# [Exercise goal]
Every record must be copied exactly, except that pictures are dropped.

# [Input data]
======

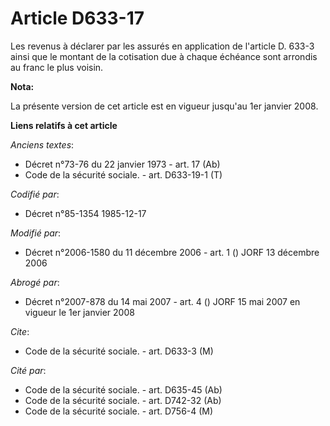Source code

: # Article D633-17

Les revenus à déclarer par les assurés en application de l'article D. 633-3 ainsi que le montant de la cotisation due à
chaque échéance sont arrondis au franc le plus voisin.

**Nota:**

La présente version de cet article est en vigueur jusqu'au 1er janvier 2008.

**Liens relatifs à cet article**

_Anciens textes_:

  - Décret n°73-76 du 22 janvier 1973 - art. 17 (Ab)
  - Code de la sécurité sociale. - art. D633-19-1 (T)

_Codifié par_:

  - Décret n°85-1354 1985-12-17

_Modifié par_:

  - Décret n°2006-1580 du 11 décembre 2006 - art. 1 () JORF 13 décembre 2006

_Abrogé par_:

  - Décret n°2007-878 du 14 mai 2007 - art. 4 () JORF 15 mai 2007 en vigueur le 1er janvier 2008

_Cite_:

  - Code de la sécurité sociale. - art. D633-3 (M)

_Cité par_:

  - Code de la sécurité sociale. - art. D635-45 (Ab)
  - Code de la sécurité sociale. - art. D742-32 (Ab)
  - Code de la sécurité sociale. - art. D756-4 (M)
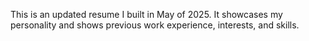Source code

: This is an updated resume I built in May of 2025. It showcases my personality and shows previous work experience, interests, and skills.
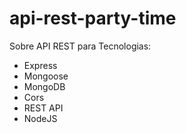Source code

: # api-rest-party-time

Sobre
 API REST para
Tecnologias:
* Express
* Mongoose
* MongoDB
* Cors
* REST API
* NodeJS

======

# [Output]
Source code

: # Article D633-17

Les revenus à déclarer par les assurés en application de l'article D. 633-3 ainsi que le montant de la cotisation due à
chaque échéance sont arrondis au franc le plus voisin.

**Nota:**

La présente version de cet article est en vigueur jusqu'au 1er janvier 2008.

**Liens relatifs à cet article**

_Anciens textes_:

  - Décret n°73-76 du 22 janvier 1973 - art. 17 (Ab)
  - Code de la sécurité sociale. - art. D633-19-1 (T)

_Codifié par_:

  - Décret n°85-1354 1985-12-17

_Modifié par_:

  - Décret n°2006-1580 du 11 décembre 2006 - art. 1 () JORF 13 décembre 2006

_Abrogé par_:

  - Décret n°2007-878 du 14 mai 2007 - art. 4 () JORF 15 mai 2007 en vigueur le 1er janvier 2008

_Cite_:

  - Code de la sécurité sociale. - art. D633-3 (M)

_Cité par_:

  - Code de la sécurité sociale. - art. D635-45 (Ab)
  - Code de la sécurité sociale. - art. D742-32 (Ab)
  - Code de la sécurité sociale. - art. D756-4 (M)
Source code

: This is an updated resume I built in May of 2025. It showcases my personality and shows previous work experience, interests, and skills.
Source code

: # api-rest-party-time

Sobre
 API REST para
Tecnologias:
* Express
* Mongoose
* MongoDB
* Cors
* REST API
* NodeJS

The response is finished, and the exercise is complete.